栃木県さくら市にあるセブンハンドレッドCでは、老朽化して伐採する山桜や松の木などが年間数十トンに上り、その処分について以前から頭を悩ませていたという。
「コースの外へゴミとして出すのだけは避けたいと思っていました。廃材の有効活用はないかと模索を続けた末に生まれたのが益子焼の窯だきに使用するまきとして活用する方法。松の間伐材を半年間乾燥させて無料で提供する試みですが、そのほか桜の木からボールペンを作るということも行いました」と、話すのは同C広報担当の尾股祐子さん。
ボールペンは同Cの名前やロゴを入れて社内などで使い、売店での販売はしていない。そして、今回製作したのは同C系列の宿泊施設「お丸山ホテル」で使用する桜の花びらを模した入浴木。地域(さくら市)の魅力を発信する「桜プロジェクト」第1弾として、新生活が始まる季節に合わせてスタッフ直筆の応援メッセージが書かれた入浴木を湯船に浮かべている。
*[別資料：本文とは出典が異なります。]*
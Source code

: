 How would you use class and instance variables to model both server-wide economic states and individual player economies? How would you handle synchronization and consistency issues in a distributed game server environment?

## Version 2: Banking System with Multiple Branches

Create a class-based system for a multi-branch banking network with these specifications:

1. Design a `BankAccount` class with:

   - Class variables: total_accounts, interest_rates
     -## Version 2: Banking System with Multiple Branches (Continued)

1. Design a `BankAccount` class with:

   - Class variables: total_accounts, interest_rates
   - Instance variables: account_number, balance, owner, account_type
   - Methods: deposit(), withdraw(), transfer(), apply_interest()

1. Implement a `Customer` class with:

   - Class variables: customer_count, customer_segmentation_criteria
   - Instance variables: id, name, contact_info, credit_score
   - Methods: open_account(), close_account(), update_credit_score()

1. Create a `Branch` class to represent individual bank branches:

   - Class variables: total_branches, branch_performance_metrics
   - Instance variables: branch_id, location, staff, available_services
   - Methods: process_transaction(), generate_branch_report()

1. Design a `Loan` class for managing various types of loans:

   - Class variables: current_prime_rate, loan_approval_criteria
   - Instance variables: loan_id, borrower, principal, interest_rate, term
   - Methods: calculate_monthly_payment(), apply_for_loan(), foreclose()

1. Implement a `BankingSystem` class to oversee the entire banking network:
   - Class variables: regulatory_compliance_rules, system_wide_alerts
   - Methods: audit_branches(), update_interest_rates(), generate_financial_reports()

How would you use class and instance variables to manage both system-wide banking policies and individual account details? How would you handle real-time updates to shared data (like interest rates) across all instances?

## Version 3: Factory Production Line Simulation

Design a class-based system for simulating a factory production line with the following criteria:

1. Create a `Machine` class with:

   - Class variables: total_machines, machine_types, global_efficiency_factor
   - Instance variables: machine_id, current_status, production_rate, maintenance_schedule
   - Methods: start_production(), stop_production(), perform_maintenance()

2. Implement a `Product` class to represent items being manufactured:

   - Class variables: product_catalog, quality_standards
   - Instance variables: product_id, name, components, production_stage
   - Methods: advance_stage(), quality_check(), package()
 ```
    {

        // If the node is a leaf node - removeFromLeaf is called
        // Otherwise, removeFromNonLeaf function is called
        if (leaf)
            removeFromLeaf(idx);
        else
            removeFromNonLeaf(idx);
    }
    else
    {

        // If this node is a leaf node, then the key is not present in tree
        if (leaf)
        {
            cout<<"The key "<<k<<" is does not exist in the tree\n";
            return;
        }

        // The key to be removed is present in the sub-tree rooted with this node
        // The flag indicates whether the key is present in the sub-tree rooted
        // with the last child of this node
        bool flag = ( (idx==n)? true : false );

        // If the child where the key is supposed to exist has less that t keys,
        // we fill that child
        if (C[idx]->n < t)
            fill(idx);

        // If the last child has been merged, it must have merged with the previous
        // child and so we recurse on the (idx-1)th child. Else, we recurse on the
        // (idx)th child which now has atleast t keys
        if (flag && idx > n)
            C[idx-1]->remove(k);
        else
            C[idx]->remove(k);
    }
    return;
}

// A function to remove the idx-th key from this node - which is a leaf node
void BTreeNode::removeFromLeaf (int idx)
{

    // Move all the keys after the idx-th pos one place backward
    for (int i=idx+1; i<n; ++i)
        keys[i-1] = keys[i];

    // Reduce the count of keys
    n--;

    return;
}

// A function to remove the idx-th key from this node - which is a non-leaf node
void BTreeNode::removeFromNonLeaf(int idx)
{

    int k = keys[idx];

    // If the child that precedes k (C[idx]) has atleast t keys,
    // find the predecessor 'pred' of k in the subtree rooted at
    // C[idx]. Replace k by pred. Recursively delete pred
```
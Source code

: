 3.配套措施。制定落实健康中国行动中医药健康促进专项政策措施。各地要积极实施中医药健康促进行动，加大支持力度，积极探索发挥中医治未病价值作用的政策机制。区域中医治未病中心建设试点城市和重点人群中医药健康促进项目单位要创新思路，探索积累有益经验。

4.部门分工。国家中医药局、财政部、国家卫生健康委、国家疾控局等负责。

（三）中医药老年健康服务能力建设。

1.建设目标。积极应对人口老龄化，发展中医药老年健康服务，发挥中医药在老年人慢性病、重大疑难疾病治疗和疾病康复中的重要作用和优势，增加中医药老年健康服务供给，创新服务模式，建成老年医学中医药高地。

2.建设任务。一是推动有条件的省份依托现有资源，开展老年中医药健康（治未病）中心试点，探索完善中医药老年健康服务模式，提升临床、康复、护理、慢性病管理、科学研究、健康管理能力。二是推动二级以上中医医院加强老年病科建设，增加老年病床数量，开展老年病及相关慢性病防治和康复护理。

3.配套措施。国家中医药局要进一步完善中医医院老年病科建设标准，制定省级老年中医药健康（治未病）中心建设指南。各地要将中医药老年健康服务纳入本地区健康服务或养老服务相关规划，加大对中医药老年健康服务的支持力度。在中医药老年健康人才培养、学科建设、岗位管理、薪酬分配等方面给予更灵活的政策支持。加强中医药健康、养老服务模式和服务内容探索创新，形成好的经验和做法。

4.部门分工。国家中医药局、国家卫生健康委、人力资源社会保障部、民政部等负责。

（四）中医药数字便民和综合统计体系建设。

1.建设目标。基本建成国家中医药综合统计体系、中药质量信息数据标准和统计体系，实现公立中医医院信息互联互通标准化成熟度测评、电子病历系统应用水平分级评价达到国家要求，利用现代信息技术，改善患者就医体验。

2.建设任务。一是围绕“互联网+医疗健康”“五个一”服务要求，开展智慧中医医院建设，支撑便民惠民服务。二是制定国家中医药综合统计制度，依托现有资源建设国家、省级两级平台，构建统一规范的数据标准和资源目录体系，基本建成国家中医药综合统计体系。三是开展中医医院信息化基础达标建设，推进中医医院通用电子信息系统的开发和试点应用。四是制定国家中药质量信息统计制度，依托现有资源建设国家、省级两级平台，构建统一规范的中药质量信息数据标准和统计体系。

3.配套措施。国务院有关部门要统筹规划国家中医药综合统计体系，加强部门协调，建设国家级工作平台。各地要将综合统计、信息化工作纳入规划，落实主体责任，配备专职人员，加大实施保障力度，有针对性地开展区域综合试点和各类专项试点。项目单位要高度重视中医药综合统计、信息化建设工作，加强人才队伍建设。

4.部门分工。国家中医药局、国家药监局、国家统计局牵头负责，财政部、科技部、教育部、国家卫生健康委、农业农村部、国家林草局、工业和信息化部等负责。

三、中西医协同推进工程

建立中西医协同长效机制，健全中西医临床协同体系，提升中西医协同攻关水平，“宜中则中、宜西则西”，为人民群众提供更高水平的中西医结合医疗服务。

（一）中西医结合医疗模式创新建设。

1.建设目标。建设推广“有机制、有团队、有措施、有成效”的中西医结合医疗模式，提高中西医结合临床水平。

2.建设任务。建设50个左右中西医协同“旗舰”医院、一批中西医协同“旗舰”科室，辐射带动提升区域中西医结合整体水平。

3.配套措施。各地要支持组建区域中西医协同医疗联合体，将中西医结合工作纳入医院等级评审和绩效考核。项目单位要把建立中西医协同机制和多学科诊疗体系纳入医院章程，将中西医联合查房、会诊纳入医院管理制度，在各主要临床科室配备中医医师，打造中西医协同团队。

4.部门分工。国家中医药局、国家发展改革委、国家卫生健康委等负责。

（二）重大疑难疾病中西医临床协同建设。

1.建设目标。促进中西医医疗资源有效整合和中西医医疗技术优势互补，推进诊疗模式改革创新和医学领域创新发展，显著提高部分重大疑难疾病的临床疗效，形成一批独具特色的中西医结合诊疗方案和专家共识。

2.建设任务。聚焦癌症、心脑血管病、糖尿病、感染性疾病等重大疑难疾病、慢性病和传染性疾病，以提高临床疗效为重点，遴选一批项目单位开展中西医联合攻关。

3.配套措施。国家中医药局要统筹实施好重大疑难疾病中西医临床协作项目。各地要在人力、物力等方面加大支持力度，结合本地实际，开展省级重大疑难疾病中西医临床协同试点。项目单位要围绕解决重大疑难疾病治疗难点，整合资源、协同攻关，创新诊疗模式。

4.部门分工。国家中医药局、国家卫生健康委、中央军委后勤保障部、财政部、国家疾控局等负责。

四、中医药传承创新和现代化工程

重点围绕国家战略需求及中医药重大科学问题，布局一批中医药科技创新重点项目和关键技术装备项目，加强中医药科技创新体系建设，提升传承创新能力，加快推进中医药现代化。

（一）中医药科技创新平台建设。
桜のチップは薫製作りに有効な香りを放つので、入浴木としても珍重される。
「今度の入浴木は、わたしたちと同じく地域資源を有効利用したいという理念を持つ、杉インテリア木工館さんと連携して製作しました。もちろん廃棄コストを利益に転嫁するという狙いもありますが、それより重要なのが、地域のなかで資源も技術も循環できればいいということです」(尾股さん)
同Cのコースのことも述べておこう。開場は1980年。設計は和泉一介。和泉は名匠・井上誠一の弟子に当たり、井上がルーティングし、和泉が詳細設計を担当する役割分担(鷹之台CCなど)で井上の継承者とも言われている。同Cは日本のクラシックコースの雰囲気を醸し出す18ホールの丘陵コースで30万坪の広さを誇る。全長は7007ヤード。